DIRECTIONS:
Search each line of the data for the word "year"; copy every line where it is found.

Stored data:
══════════
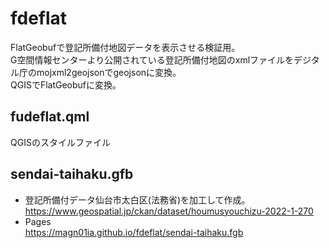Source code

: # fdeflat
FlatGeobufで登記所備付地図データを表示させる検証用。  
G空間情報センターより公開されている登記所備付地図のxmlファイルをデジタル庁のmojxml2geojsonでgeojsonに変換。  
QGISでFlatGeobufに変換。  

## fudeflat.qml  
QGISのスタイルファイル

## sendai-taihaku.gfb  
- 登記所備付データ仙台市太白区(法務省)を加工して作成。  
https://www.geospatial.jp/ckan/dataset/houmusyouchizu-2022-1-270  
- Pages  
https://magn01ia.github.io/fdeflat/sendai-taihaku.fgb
══════════
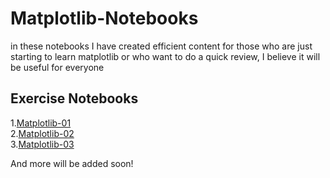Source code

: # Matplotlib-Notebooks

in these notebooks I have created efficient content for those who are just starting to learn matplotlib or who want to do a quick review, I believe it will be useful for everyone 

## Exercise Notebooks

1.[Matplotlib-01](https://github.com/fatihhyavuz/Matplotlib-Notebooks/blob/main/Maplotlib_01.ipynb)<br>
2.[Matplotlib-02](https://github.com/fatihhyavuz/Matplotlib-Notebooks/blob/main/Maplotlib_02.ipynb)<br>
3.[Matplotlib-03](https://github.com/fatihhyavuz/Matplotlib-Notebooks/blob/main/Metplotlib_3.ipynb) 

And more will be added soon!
══════════
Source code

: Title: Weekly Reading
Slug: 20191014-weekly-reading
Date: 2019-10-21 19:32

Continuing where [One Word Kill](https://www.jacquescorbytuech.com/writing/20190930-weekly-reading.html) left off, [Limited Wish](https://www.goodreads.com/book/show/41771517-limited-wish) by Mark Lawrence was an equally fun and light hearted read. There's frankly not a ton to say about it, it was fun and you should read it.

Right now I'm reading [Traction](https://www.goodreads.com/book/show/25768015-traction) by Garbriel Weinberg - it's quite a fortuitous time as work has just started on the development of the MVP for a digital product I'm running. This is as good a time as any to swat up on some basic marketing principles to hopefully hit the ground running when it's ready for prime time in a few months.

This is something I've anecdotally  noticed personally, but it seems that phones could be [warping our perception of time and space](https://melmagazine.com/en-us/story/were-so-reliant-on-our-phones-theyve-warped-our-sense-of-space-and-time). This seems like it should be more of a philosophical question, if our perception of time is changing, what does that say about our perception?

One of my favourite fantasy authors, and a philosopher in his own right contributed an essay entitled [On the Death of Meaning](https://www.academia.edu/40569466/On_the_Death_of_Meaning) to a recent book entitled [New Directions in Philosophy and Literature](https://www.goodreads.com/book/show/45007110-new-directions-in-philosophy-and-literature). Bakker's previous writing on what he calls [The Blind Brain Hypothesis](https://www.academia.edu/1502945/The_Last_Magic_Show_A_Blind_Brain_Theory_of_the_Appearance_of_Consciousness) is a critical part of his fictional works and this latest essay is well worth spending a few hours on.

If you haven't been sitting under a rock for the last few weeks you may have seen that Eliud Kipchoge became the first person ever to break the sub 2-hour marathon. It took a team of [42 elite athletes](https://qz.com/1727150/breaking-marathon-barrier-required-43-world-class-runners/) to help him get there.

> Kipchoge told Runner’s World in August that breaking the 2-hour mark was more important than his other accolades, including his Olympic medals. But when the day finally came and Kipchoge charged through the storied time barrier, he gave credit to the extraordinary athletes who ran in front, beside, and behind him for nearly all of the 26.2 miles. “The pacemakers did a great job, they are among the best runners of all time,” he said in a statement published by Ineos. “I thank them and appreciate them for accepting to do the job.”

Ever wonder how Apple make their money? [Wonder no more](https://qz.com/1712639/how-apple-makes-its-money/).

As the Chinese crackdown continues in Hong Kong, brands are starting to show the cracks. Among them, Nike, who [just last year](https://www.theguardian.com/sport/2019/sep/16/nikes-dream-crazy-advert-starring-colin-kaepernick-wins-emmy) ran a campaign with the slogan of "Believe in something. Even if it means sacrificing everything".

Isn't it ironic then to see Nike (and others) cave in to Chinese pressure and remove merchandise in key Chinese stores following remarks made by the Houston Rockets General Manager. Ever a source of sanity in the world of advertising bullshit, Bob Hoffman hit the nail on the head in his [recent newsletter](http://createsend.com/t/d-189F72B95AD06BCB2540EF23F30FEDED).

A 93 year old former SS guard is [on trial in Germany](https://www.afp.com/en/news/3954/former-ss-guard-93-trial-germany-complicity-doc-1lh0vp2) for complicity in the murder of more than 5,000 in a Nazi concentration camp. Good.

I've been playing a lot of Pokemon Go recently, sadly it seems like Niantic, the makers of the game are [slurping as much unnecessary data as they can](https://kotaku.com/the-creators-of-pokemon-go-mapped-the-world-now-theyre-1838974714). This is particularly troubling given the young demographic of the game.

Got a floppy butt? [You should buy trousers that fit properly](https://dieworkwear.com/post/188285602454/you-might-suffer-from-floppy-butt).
══════════
SOLUTION BELOW:
As the Chinese crackdown continues in Hong Kong, brands are starting to show the cracks. Among them, Nike, who [just last year](https://www.theguardian.com/sport/2019/sep/16/nikes-dream-crazy-advert-starring-colin-kaepernick-wins-emmy) ran a campaign with the slogan of "Believe in something. Even if it means sacrificing everything".
A 93 year old former SS guard is [on trial in Germany](https://www.afp.com/en/news/3954/former-ss-guard-93-trial-germany-complicity-doc-1lh0vp2) for complicity in the murder of more than 5,000 in a Nazi concentration camp. Good.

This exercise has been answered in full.